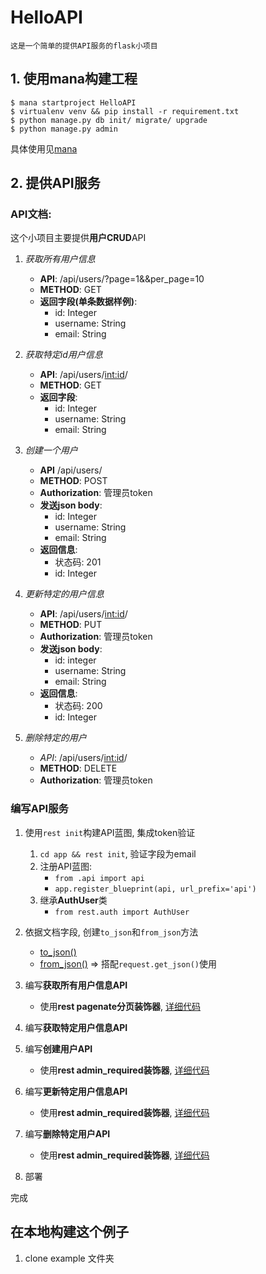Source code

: HelloAPI
===

    这是一个简单的提供API服务的flask小项目

## 1. 使用mana构建工程

    $ mana startproject HelloAPI
    $ virtualenv venv && pip install -r requirement.txt
    $ python manage.py db init/ migrate/ upgrade
    $ python manage.py admin

具体使用见[mana](https://github.com/neo1218/mana)

## 2. 提供API服务
### API文档:
这个小项目主要提供**用户CRUD**API<br/>

1. *获取所有用户信息*
    + **API**: /api/users/?page=1&&per_page=10
    + **METHOD**: GET
    + **返回字段(单条数据样例)**:
        + id: Integer
        + username: String
        + email: String

2. *获取特定id用户信息*
    + **API**: /api/users/<int:id>/
    + **METHOD**: GET
    + **返回字段**:
        + id: Integer
        + username: String
        + email: String

3. *创建一个用户*
    + **API** /api/users/
    + **METHOD**: POST
    + **Authorization**: 管理员token
    + **发送json body**:
        + id: Integer
        + username: String
        + email: String
    + **返回信息**:
        + 状态码: 201
        + id: Integer

4. *更新特定的用户信息*
    + **API**: /api/users/<int:id>/
    + **METHOD**: PUT
    + **Authorization**: 管理员token
    + **发送json body**:
        + id: integer
        + username: String
        + email: String
    + **返回信息**:
        + 状态码: 200
        + id: Integer

5. *删除特定的用户*
    + *API*: /api/users/<int:id>/
    + **METHOD**: DELETE
    + **Authorization**: 管理员token

### 编写API服务

1. 使用<code>rest init</code>构建API蓝图, 集成token验证
    1. <code>cd app && rest init</code>, 验证字段为email
    2. 注册API蓝图:
        + <code>from .api import api</code>
        + <code>app.register_blueprint(api, url_prefix='api')</code>
    3. 继承**AuthUser**类
        + <code>from rest.auth import AuthUser</code>

2. 依据文档字段, 创建<code>to_json</code>和<code>from_json</code>方法
    + [to_json()]()
    + [from_json()]() => 搭配<code>request.get_json()</code>使用


3. 编写**获取所有用户信息API**
    + 使用**rest pagenate分页装饰器**, [详细代码]()

4. 编写**获取特定用户信息API**


5. 编写**创建用户API**
    + 使用**rest admin_required装饰器**, [详细代码]()


6. 编写**更新特定用户信息API**
    + 使用**rest admin_required装饰器**, [详细代码]()


7. 编写**删除特定用户API**
    + 使用**rest admin_required装饰器**, [详细代码]()

8. 部署

完成

## 在本地构建这个例子
1. clone example 文件夹
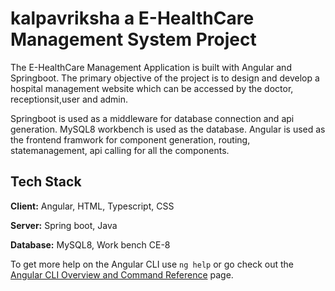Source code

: # kalpavriksha a E-HealthCare Management System Project

The E-HealthCare Management Application is built with Angular and Springboot. The primary objective of the project is to design and develop a hospital management website which can be accessed by the doctor, receptionsit,user and admin.

Springboot is used as a middleware for database connection and api generation. MySQL8 workbench is used as the database. Angular  is used as the frontend framwork for component generation, routing, statemanagement, api calling for all the components. 

## Tech Stack

**Client:** Angular, HTML, Typescript, CSS

**Server:** Spring boot, Java

**Database:** MySQL8, Work bench CE-8



To get more help on the Angular CLI use `ng help` or go check out the [Angular CLI Overview and Command Reference](https://angular.io/cli) page.

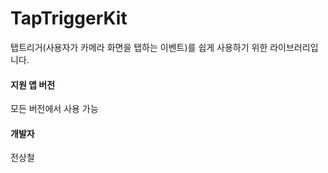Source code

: # TapTriggerKit
탭트리거(사용자가 카메라 화면을 탭하는 이벤트)를 쉽게 사용하기 위한 라이브러리입니다.

#### 지원 앱 버전
모든 버전에서 사용 가능

#### 개발자
전상철
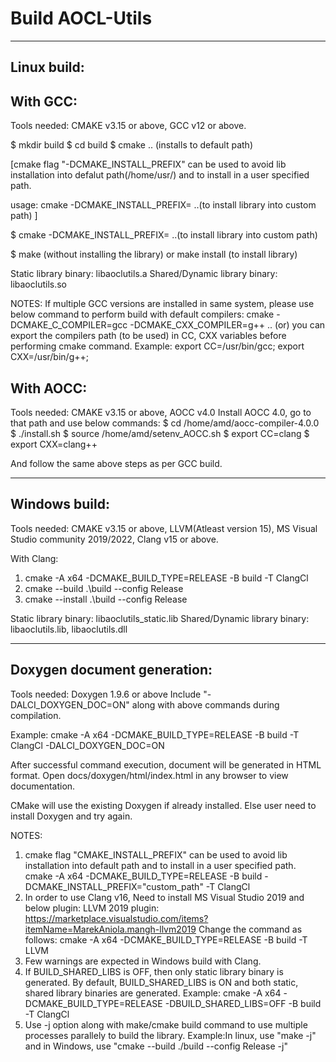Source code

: # Build AOCL-Utils

------------
Linux build:
------------
With GCC:
---------
Tools needed: CMAKE v3.15 or above, GCC v12 or above.

$ mkdir build
$ cd build
$ cmake .. (installs to default path)

  [cmake flag "-DCMAKE_INSTALL_PREFIX" can be used to avoid lib installation into defalut path(/home/usr/)
  and to install in a user specified path.
  
  usage: cmake -DCMAKE_INSTALL_PREFIX=<custom path> ..(to install library into custom path) ]

$ cmake -DCMAKE_INSTALL_PREFIX=<custom path> ..(to install library into custom path)

$ make          (without installing the library)
  or
  make install  (to install library)

Static library binary: libaoclutils.a
Shared/Dynamic library binary: libaoclutils.so

NOTES:
If multiple GCC versions are installed in same system, please use below command to perform build with default compilers:
cmake -DCMAKE_C_COMPILER=gcc -DCMAKE_CXX_COMPILER=g++ ..
(or)
you can export the compilers path (to be used) in CC, CXX variables before performing cmake command.
Example: export CC=/usr/bin/gcc; export CXX=/usr/bin/g++;

With AOCC:
----------
Tools needed: CMAKE v3.15  or above, AOCC v4.0
Install AOCC 4.0, go to that path and use below commands:
$ cd /home/amd/aocc-compiler-4.0.0
$ ./install.sh
$ source /home/amd/setenv_AOCC.sh
$ export CC=clang
$ export CXX=clang++

And follow the same above steps as per GCC build.

--------------
Windows build:
--------------
Tools needed: CMAKE v3.15 or above, LLVM(Atleast version 15), MS Visual Studio community 2019/2022, Clang v15 or above.

With Clang:
1. cmake -A x64 -DCMAKE_BUILD_TYPE=RELEASE -B build -T ClangCl
2. cmake --build .\build --config Release
3. cmake --install .\build --config Release

Static library binary: libaoclutils_static.lib
Shared/Dynamic library binary: libaoclutils.lib, libaoclutils.dll

----------------------------
Doxygen document generation:
----------------------------
Tools needed: Doxygen 1.9.6 or above
Include "-DALCI_DOXYGEN_DOC=ON" along with above commands during compilation.

Example:
cmake -A x64 -DCMAKE_BUILD_TYPE=RELEASE -B build -T ClangCl -DALCI_DOXYGEN_DOC=ON

After successful command execution, document will be generated in HTML format.
Open docs/doxygen/html/index.html in any browser to view documentation.

CMake will use the existing Doxygen if already installed. Else user need to install Doxygen and try again.

NOTES:
1. cmake flag "CMAKE_INSTALL_PREFIX" can be used to avoid lib installation into default path and to install in a user specified path.
   cmake -A x64 -DCMAKE_BUILD_TYPE=RELEASE -B build -DCMAKE_INSTALL_PREFIX="custom_path" -T ClangCl
2. In order to use Clang v16, Need to install MS Visual Studio 2019 and below plugin:
   LLVM 2019 plugin: https://marketplace.visualstudio.com/items?itemName=MarekAniola.mangh-llvm2019
   Change the command as follows:
   cmake -A x64 -DCMAKE_BUILD_TYPE=RELEASE -B build -T LLVM
3. Few warnings are expected in Windows build with Clang.
4. If BUILD_SHARED_LIBS is OFF, then only static library binary is generated.
   By default, BUILD_SHARED_LIBS is ON and both static, shared library binaries are generated.
   Example: cmake -A x64 -DCMAKE_BUILD_TYPE=RELEASE -DBUILD_SHARED_LIBS=OFF -B build -T ClangCl
5. Use -j option along with make/cmake build command to use multiple processes parallely to build the library.
   Example:In linux, use "make -j" and in Windows, use "cmake --build ./build --config Release -j"
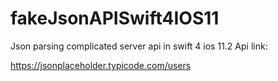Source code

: # fakeJsonAPISwift4IOS11
Json parsing complicated server api in swift 4 ios 11.2
Api link:

https://jsonplaceholder.typicode.com/users
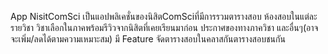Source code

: App NisitComSci เป็นแอปพลิเคชั่นของนิสิตComSciที่มีการรวมตารางสอบ ห้องสอบในแต่ละรายวิชา วิชาเลือกในภาคพร้อมรีวิวจากนิสิตที่เคยเรียนมาก่อน ประกาศของทางภาควิชา และอื่นๆ(อาจจะเพิ่ม/ลดได้ตามความเหมาะสม) มี Feature จัดตารางสอบในคลาสกันตารางสอบชนกัน
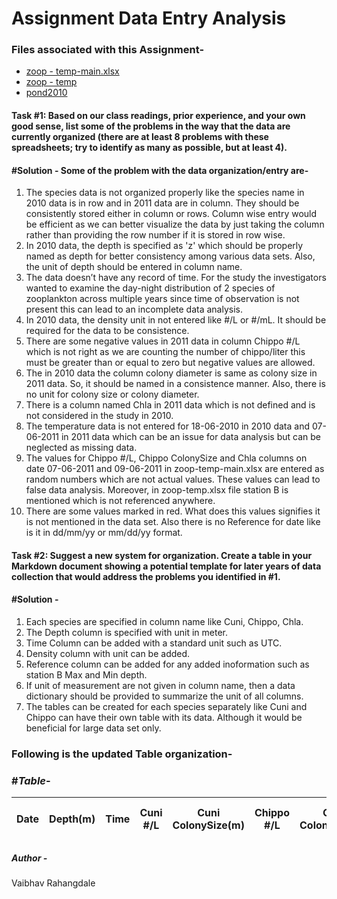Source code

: # Assignment Data Entry Analysis
### Files associated with this Assignment-
* [zoop - temp-main.xlsx](https://github.com/vrahangdale/ISQA-8086/blob/master/Data_Entry_Analysis/zoop%20-%20temp-main.xlsx)
* [zoop - temp](https://github.com/vrahangdale/ISQA-8086/blob/master/Data_Entry_Analysis/zoop%20-%20temp.xlsx)
* [pond2010](https://github.com/vrahangdale/ISQA-8086/blob/master/Data_Entry_Analysis/pond2010.xlsx)

#### Task #1: Based on our class readings, prior experience, and your own good sense, list some of the problems in the way that the data are currently organized (there are at least 8 problems with these spreadsheets; try to identify as many as possible, but at least 4).

#### **#Solution -** Some of the problem with the data organization/entry are-

1.	The species data is not organized properly like the species name in 2010 data is in row and in 2011 data are in column. They should be consistently stored either in column or rows. Column wise entry would be efficient as we can better visualize the data by just taking the column rather than providing the row number if it is stored in row wise.
2.	In 2010 data, the depth is specified as 'z' which should be properly named as depth for better consistency among various data sets. Also, the unit of depth should be entered in column name.
3.	The data doesn’t have any record of time. For the study the investigators wanted to examine the day-night distribution of 2 species of zooplankton across multiple years since time of observation is not present this can lead to an incomplete data analysis.
4.	In 2010 data, the density unit in not entered like #/L or #/mL. It should be required for the data to be consistence.
5.	There are some negative values in 2011 data in column Chippo #/L which is not right as we are counting the number of chippo/liter this must be greater than or equal to zero but negative values are allowed.
6.	The in 2010 data the column colony diameter is same as colony size in 2011 data. So, it should be named in a consistence manner. Also, there is no unit for colony size or colony diameter.
7.	There is a column named Chla in 2011 data which is not defined and is not considered in the study in 2010.
8.	The temperature data is not entered for 18-06-2010 in 2010 data and 07-06-2011 in 2011 data which can be an issue for data analysis but can be neglected as missing data.
9.	The values for Chippo #/L, Chippo ColonySize and Chla columns on date 07-06-2011 and 09-06-2011 in zoop-temp-main.xlsx are entered as random numbers which are not actual values. These values can lead to false data analysis. Moreover, in zoop-temp.xlsx file station B is mentioned which is not referenced anywhere.
10. There are some values marked in red. What does this values signifies it is not mentioned in the data set. Also there is no Reference for date like is it in dd/mm/yy or mm/dd/yy format.

#### Task #2: Suggest a new system for organization. Create a table in your Markdown document showing a potential template for later years of data collection that would address the problems you identified in #1.

#### **#Solution -**
1. Each species are specified in column name like Cuni, Chippo, Chla.
2. The Depth column is specified with unit in meter.
3. Time Column can be added with a standard unit such as UTC.
4. Density column with unit can be added.
5. Reference column can be added for any added inoformation such as station B Max and Min depth.
6. If unit of measurement are not given in column name, then a data dictionary should be provided to summarize the unit of all columns.
7.	The tables can be created for each species separately like Cuni and Chippo can have their own table with its data. Although it would be beneficial for large data set only.


### Following is the updated Table organization-

### #**_Table_**-

| Date | Depth(m) | Time | Cuni #/L | Cuni ColonySize(m) | Chippo #/L | Chippo ColonySize(mm) |  Chla #/L | Chla Colony Size(mm) | Temp | References |
|------|----------|------|----------|--------------------|------------|----------------------|-----------|---------------------|------|------------|

##### Author -
Vaibhav Rahangdale

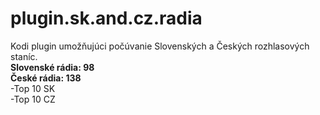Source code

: # plugin.sk.and.cz.radia
Kodi plugin umožňujúci počúvanie Slovenských a Českých rozhlasových staníc.<br>
<b>Slovenské rádia: 98</b><br>
<b>České rádia: 138 </b><br>
-Top 10 SK<br>
-Top 10 CZ
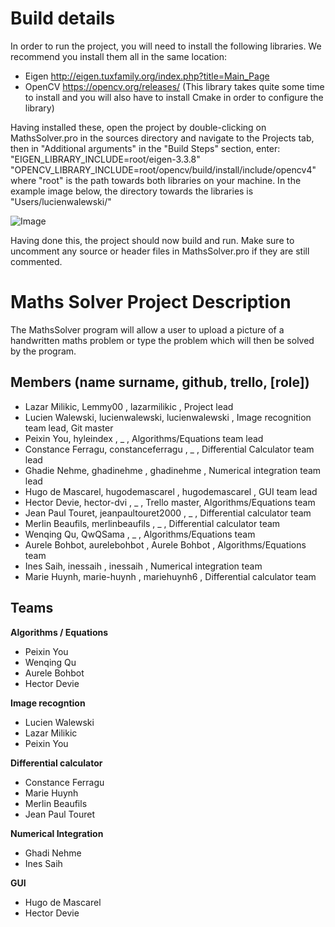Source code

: # Build details

In order to run the project, you will need to install the following libraries. We recommend you install them all in the same location:

- Eigen http://eigen.tuxfamily.org/index.php?title=Main_Page
- OpenCV https://opencv.org/releases/ (This library takes quite some time to install and you will also have to install Cmake in order to configure the library)

Having installed these, open the project by double-clicking on MathsSolver.pro in the sources directory and navigate to the Projects tab, then in "Additional arguments" in the "Build Steps" section, enter: "EIGEN_LIBRARY_INCLUDE=root/eigen-3.3.8" "OPENCV_LIBRARY_INCLUDE=root/opencv/build/install/include/opencv4" where "root" is the path towards
both libraries on your machine. In the example image below, the directory towards the libraries is "Users/lucienwalewski/"

![Image](https://github.com/lucienwalewski/MathsSolver/blob/main/scripts/build_details/Screenshot%202020-11-22%20at%2000.06.27.png)

Having done this, the project should now build and run. Make sure to uncomment any source or header files in MathsSolver.pro if they are still commented. 


# Maths Solver Project Description

The MathsSolver program will allow a user to upload a picture of a handwritten maths
problem or type the problem which will then be solved by the program.

## Members (name surname, github, trello, [role])

- Lazar Milikic, Lemmy00 , lazarmilikic , Project lead
- Lucien Walewski, lucienwalewski, lucienwalewski , Image recognition team lead, Git master
- Peixin You, hyleindex , _ , Algorithms/Equations team lead
- Constance Ferragu, constanceferragu , _ , Differential Calculator team lead
- Ghadie Nehme, ghadinehme , ghadinehme , Numerical integration team lead
- Hugo de Mascarel, hugodemascarel , hugodemascarel , GUI team lead
- Hector Devie, hector-dvi , _ , Trello master, Algorithms/Equations team
- Jean Paul Touret, jeanpaultouret2000 , _ , Differential calculator team
- Merlin Beaufils, merlinbeaufils , _ , Differential calculator team
- Wenqing Qu, QwQSama , _ , Algorithms/Equations team
- Aurele Bohbot, aurelebohbot , Aurele Bohbot , Algorithms/Equations team
- Ines Saih, inessaih , inessaih , Numerical integration team
- Marie Huynh, marie-huynh , mariehuynh6 , Differential calculator team

## Teams

**Algorithms / Equations**

- Peixin You
- Wenqing Qu
- Aurele Bohbot 
- Hector Devie

**Image recogntion**

- Lucien Walewski
- Lazar Milikic
- Peixin You

**Differential calculator**

- Constance Ferragu
- Marie Huynh
- Merlin Beaufils
- Jean Paul Touret

**Numerical Integration**

- Ghadi Nehme
- Ines Saih

**GUI**

- Hugo de Mascarel
- Hector Devie
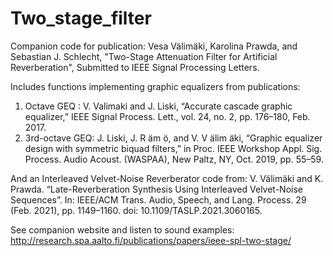 # Two_stage_filter
Companion code for publication: Vesa Välimäki, Karolina Prawda, and Sebastian J. Schlecht, "Two-Stage Attenuation Filter for Artificial Reverberation", Submitted to IEEE Signal Processing Letters.

Includes functions implementing graphic equalizers from publications:
1. Octave GEQ : V. Valimaki and J. Liski, “Accurate cascade graphic equalizer,” IEEE Signal Process. Lett., vol. 24, no. 2, pp. 176–180, Feb. 2017.
2. 3rd-octave GEQ: J. Liski, J. R ̈am ̈o, and V. V ̈alim ̈aki, “Graphic equalizer design with symmetric biquad filters,” in Proc. IEEE Workshop Appl. Sig. Process. Audio Acoust. (WASPAA), New Paltz, NY, Oct. 2019, pp. 55–59.

And an Interleaved Velvet-Noise Reverberator code from: 
V. Välimäki and K. Prawda. “Late-Reverberation Synthesis Using Interleaved Velvet-Noise Sequences”. In: IEEE/ACM Trans. Audio, Speech, and Lang. Process. 29 (Feb. 2021), pp. 1149–1160. doi: 10.1109/TASLP.2021.3060165.

See companion website and listen to sound examples: http://research.spa.aalto.fi/publications/papers/ieee-spl-two-stage/
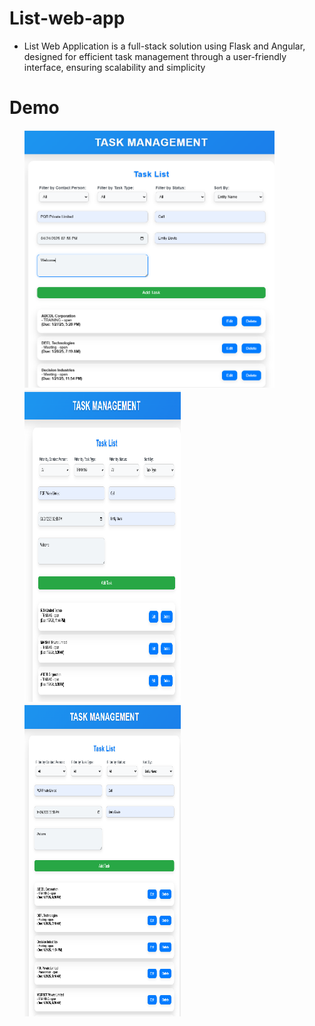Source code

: # List-web-app
<ul>
 <li> List Web Application is a full-stack solution using Flask and Angular, designed for efficient task management through a user-friendly interface, ensuring scalability and simplicity </li>
  </ul>
  
# Demo
  <ul> 
  <img src= "Screenshot 2025-04-07 145711.png?raw=true" width =400/>
   <br>
  <img src="Screenshot 2025-04-07 145922.png?raw=true" width =250 height= 500/>
   <br>
  <img src="Screenshot 2025-04-07 150159.png?raw=true" width =250 height= 500/>
  </ul>
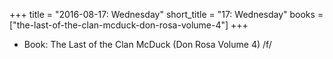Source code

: +++
title = "2016-08-17: Wednesday"
short_title = "17: Wednesday"
books = ["the-last-of-the-clan-mcduck-don-rosa-volume-4"]
+++


* Book: The Last of the Clan McDuck (Don Rosa Volume 4) /f/
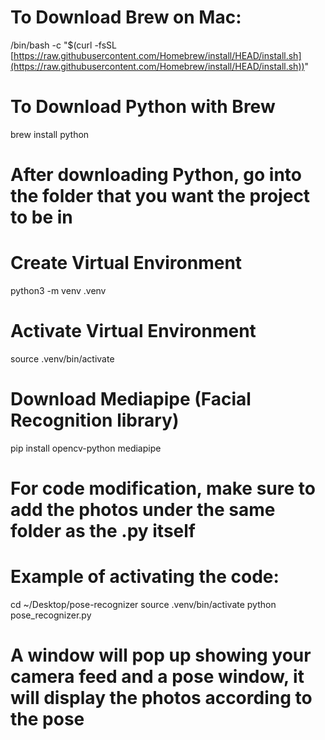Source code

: # To Download Brew on Mac:
/bin/bash -c "$(curl -fsSL [https://raw.githubusercontent.com/Homebrew/install/HEAD/install.sh](https://raw.githubusercontent.com/Homebrew/install/HEAD/install.sh))"

# To Download Python with Brew
brew install python

# After downloading Python, go into the folder that you want the project to be in

# Create Virtual Environment
python3 -m venv .venv

# Activate Virtual Environment
source .venv/bin/activate

# Download Mediapipe (Facial Recognition library)
pip install opencv-python mediapipe

# For code modification, make sure to add the photos under the same folder as the .py itself

# Example of activating the code:
cd ~/Desktop/pose-recognizer
source .venv/bin/activate
python pose_recognizer.py

# A window will pop up showing your camera feed and a pose window, it will display the photos according to the pose
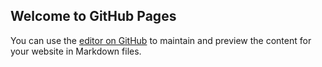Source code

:## Welcome to GitHub Pages

You can use the [editor on GitHub](https://github.com/plainedit/www/edit/master/README.md) to maintain and preview the content for your website in Markdown files.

------------------------------

Only one stretch of the data above is needed. Restate it word for word, from the line containing "binary: libaoclutils.lib, libaoclutils.dll" through the line containing "cmake -A x64 -DCMAKE_BUILD_TYPE=RELEASE -B build -T LLVM", both ends included.

## Reply:
Shared/Dynamic library binary: libaoclutils.lib, libaoclutils.dll

----------------------------
Doxygen document generation:
----------------------------
Tools needed: Doxygen 1.9.6 or above
Include "-DALCI_DOXYGEN_DOC=ON" along with above commands during compilation.

Example:
cmake -A x64 -DCMAKE_BUILD_TYPE=RELEASE -B build -T ClangCl -DALCI_DOXYGEN_DOC=ON

After successful command execution, document will be generated in HTML format.
Open docs/doxygen/html/index.html in any browser to view documentation.

CMake will use the existing Doxygen if already installed. Else user need to install Doxygen and try again.

NOTES:
1. cmake flag "CMAKE_INSTALL_PREFIX" can be used to avoid lib installation into default path and to install in a user specified path.
   cmake -A x64 -DCMAKE_BUILD_TYPE=RELEASE -B build -DCMAKE_INSTALL_PREFIX="custom_path" -T ClangCl
2. In order to use Clang v16, Need to install MS Visual Studio 2019 and below plugin:
   LLVM 2019 plugin: https://marketplace.visualstudio.com/items?itemName=MarekAniola.mangh-llvm2019
   Change the command as follows:
   cmake -A x64 -DCMAKE_BUILD_TYPE=RELEASE -B build -T LLVM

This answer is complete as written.